| Exercise directions |
The records that follow must be printed exactly as they are.
───── Provided entries
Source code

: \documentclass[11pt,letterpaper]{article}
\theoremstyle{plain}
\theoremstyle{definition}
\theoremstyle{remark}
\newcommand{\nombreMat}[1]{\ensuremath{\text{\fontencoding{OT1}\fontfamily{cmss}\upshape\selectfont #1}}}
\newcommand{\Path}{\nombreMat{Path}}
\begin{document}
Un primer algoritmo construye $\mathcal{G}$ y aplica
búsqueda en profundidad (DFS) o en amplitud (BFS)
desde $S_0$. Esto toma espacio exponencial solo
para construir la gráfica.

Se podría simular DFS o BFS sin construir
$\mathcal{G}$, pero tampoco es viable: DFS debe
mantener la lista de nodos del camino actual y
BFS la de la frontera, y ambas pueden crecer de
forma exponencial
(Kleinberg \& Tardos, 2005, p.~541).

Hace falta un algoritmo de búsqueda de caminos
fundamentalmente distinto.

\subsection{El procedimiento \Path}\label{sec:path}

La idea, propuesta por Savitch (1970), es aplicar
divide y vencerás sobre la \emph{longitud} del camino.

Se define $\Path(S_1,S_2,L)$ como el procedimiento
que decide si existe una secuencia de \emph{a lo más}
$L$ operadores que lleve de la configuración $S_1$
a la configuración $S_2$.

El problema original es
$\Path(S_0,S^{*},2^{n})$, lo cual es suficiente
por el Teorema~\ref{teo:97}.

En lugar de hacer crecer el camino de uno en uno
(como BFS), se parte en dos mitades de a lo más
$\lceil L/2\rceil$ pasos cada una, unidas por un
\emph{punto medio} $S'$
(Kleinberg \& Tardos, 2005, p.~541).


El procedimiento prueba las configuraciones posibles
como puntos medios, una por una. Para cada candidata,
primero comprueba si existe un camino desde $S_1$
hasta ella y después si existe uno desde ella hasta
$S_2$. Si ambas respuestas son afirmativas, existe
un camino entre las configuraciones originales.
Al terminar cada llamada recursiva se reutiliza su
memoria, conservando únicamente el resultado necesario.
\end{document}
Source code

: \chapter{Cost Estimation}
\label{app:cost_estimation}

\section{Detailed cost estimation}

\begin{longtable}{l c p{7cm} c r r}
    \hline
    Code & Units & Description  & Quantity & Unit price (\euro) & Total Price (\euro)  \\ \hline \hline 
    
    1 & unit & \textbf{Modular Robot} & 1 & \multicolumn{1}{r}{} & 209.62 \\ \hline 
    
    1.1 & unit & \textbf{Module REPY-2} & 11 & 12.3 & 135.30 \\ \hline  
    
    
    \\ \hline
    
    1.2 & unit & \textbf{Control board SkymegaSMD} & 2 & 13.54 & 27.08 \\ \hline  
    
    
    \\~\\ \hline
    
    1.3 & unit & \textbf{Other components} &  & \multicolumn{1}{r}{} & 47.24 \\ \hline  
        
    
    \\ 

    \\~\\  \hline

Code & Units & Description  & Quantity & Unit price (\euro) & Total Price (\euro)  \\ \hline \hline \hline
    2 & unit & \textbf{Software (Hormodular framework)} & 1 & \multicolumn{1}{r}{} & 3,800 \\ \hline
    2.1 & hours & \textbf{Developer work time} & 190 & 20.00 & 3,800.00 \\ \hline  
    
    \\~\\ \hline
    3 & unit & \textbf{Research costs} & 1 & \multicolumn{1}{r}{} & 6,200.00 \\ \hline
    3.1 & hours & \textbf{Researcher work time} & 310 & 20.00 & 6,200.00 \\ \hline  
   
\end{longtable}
──────────
| Response |
Source code

: \documentclass[11pt,letterpaper]{article}
\theoremstyle{plain}
\theoremstyle{definition}
\theoremstyle{remark}
\newcommand{\nombreMat}[1]{\ensuremath{\text{\fontencoding{OT1}\fontfamily{cmss}\upshape\selectfont #1}}}
\newcommand{\Path}{\nombreMat{Path}}
\begin{document}
Un primer algoritmo construye $\mathcal{G}$ y aplica
búsqueda en profundidad (DFS) o en amplitud (BFS)
desde $S_0$. Esto toma espacio exponencial solo
para construir la gráfica.

Se podría simular DFS o BFS sin construir
$\mathcal{G}$, pero tampoco es viable: DFS debe
mantener la lista de nodos del camino actual y
BFS la de la frontera, y ambas pueden crecer de
forma exponencial
(Kleinberg \& Tardos, 2005, p.~541).

Hace falta un algoritmo de búsqueda de caminos
fundamentalmente distinto.

\subsection{El procedimiento \Path}\label{sec:path}

La idea, propuesta por Savitch (1970), es aplicar
divide y vencerás sobre la \emph{longitud} del camino.

Se define $\Path(S_1,S_2,L)$ como el procedimiento
que decide si existe una secuencia de \emph{a lo más}
$L$ operadores que lleve de la configuración $S_1$
a la configuración $S_2$.

El problema original es
$\Path(S_0,S^{*},2^{n})$, lo cual es suficiente
por el Teorema~\ref{teo:97}.

En lugar de hacer crecer el camino de uno en uno
(como BFS), se parte en dos mitades de a lo más
$\lceil L/2\rceil$ pasos cada una, unidas por un
\emph{punto medio} $S'$
(Kleinberg \& Tardos, 2005, p.~541).


El procedimiento prueba las configuraciones posibles
como puntos medios, una por una. Para cada candidata,
primero comprueba si existe un camino desde $S_1$
hasta ella y después si existe uno desde ella hasta
$S_2$. Si ambas respuestas son afirmativas, existe
un camino entre las configuraciones originales.
Al terminar cada llamada recursiva se reutiliza su
memoria, conservando únicamente el resultado necesario.
\end{document}
Source code

: \chapter{Cost Estimation}
\label{app:cost_estimation}

\section{Detailed cost estimation}

\begin{longtable}{l c p{7cm} c r r}
    \hline
    Code & Units & Description  & Quantity & Unit price (\euro) & Total Price (\euro)  \\ \hline \hline 
    
    1 & unit & \textbf{Modular Robot} & 1 & \multicolumn{1}{r}{} & 209.62 \\ \hline 
    
    1.1 & unit & \textbf{Module REPY-2} & 11 & 12.3 & 135.30 \\ \hline  
    
    
    \\ \hline
    
    1.2 & unit & \textbf{Control board SkymegaSMD} & 2 & 13.54 & 27.08 \\ \hline  
    
    
    \\~\\ \hline
    
    1.3 & unit & \textbf{Other components} &  & \multicolumn{1}{r}{} & 47.24 \\ \hline  
        
    
    \\ 

    \\~\\  \hline

Code & Units & Description  & Quantity & Unit price (\euro) & Total Price (\euro)  \\ \hline \hline \hline
    2 & unit & \textbf{Software (Hormodular framework)} & 1 & \multicolumn{1}{r}{} & 3,800 \\ \hline
    2.1 & hours & \textbf{Developer work time} & 190 & 20.00 & 3,800.00 \\ \hline  
    
    \\~\\ \hline
    3 & unit & \textbf{Research costs} & 1 & \multicolumn{1}{r}{} & 6,200.00 \\ \hline
    3.1 & hours & \textbf{Researcher work time} & 310 & 20.00 & 6,200.00 \\ \hline  
   
\end{longtable}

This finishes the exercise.